LOKI: Proactively Discovering Online Scam Websites by Mining Toxic Search Queries
Abstract
Online e-commerce scams, ranging from shopping scams to pet scams, globally cause millions of dollars in financial damage every year. In response, the security community has developed highly accurate detection systems able to determine if a website is fraudulent. However, finding candidate scam websites that can be passed as input to these downstream detection systems is challenging: relying on user reports is inherently reactive and slow, and proactive systems issuing search engine queries to return candidate websites suffer from low coverage and do not generalize to new scam types.
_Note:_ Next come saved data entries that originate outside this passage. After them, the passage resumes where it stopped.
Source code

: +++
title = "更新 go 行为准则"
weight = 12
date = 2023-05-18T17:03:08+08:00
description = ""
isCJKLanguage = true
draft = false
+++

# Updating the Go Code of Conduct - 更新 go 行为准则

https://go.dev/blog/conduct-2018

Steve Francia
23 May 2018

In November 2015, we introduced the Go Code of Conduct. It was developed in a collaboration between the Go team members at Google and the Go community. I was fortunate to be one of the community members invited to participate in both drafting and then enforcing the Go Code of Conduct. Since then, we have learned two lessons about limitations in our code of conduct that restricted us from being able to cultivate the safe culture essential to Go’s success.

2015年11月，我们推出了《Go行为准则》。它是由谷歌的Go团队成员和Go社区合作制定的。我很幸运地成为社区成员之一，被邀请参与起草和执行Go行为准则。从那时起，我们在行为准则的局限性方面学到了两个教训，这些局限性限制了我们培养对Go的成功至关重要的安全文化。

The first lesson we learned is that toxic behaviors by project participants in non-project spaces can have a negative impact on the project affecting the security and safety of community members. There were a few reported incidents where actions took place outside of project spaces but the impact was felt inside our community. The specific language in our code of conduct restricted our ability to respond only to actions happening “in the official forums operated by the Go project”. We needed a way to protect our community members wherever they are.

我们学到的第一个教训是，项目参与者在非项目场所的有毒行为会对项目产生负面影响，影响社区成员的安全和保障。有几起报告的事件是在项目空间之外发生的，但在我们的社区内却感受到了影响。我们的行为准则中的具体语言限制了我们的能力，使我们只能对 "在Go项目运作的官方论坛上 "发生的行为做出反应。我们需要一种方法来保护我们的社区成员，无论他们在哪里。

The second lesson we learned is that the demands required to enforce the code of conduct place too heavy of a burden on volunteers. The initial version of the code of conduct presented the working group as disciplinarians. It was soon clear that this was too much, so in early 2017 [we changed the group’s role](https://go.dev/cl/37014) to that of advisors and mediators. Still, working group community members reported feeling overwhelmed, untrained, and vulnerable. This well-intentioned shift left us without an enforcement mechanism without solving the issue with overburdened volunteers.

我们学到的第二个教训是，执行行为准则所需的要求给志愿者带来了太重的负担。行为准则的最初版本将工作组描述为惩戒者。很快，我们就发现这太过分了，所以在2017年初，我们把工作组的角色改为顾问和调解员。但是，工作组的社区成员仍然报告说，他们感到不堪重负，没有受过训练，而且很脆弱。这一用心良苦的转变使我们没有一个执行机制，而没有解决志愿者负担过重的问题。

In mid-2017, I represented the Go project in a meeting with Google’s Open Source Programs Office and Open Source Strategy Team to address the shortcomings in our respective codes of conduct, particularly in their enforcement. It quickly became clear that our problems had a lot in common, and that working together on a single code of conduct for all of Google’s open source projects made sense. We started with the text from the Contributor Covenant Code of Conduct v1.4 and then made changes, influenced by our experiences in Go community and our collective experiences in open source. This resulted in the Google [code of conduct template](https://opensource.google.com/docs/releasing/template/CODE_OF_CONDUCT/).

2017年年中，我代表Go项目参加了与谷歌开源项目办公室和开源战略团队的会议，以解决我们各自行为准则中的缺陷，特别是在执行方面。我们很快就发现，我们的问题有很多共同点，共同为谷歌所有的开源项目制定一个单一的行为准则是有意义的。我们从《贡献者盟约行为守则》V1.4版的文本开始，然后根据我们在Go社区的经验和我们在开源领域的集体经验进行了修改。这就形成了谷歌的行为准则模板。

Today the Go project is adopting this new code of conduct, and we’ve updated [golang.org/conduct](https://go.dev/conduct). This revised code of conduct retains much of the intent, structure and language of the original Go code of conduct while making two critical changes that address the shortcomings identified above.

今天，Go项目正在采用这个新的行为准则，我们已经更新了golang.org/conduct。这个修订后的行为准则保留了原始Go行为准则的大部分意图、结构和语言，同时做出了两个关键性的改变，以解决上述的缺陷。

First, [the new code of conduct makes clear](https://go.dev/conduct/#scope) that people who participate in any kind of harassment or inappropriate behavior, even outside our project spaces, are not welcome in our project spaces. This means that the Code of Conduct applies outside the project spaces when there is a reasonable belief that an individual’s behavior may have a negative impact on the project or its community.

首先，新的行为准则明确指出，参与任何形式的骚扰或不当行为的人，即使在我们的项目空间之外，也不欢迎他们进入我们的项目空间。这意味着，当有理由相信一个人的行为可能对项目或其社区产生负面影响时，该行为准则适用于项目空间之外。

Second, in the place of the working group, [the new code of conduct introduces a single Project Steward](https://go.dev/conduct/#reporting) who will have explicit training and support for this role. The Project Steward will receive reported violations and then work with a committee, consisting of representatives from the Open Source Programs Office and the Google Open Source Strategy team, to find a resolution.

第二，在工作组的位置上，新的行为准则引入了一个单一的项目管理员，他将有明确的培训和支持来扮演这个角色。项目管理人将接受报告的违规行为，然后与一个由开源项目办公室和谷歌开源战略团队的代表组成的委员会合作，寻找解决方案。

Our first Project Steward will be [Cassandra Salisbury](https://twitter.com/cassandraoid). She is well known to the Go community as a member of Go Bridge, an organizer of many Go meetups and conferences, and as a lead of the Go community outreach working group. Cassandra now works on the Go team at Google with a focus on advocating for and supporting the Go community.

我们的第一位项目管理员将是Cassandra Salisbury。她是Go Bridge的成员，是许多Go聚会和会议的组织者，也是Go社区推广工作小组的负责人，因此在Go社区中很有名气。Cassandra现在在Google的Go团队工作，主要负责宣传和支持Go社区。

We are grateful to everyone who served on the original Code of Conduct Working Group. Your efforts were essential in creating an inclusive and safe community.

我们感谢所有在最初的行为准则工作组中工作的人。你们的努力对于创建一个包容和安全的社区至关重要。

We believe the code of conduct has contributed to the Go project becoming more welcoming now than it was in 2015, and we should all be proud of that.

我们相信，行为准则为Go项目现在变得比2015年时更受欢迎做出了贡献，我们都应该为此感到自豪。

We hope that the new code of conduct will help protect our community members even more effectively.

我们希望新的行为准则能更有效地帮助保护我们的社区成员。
In this paper, we present LOKI, a system designed to identify search engine queries likely to return a high fraction of fraudulent websites. LOKI implements a keyword scoring model grounded in Learning Under Privileged Information (LUPI) and feature distillation from Search Engine Result Pages (SERPs). We rigorously validate LOKI across 10 major scam categories and demonstrate a 20.58 times improvement in discovery over both heuristic and data-driven baselines across all categories. Leveraging a small seed set of only 1,663 known scam sites, we use the keywords identified by our method to discover 52,493 previously unreported scams in the wild. Finally, we show that LOKI generalizes to previously-unseen scam categories, highlighting its utility in surfacing emerging threats.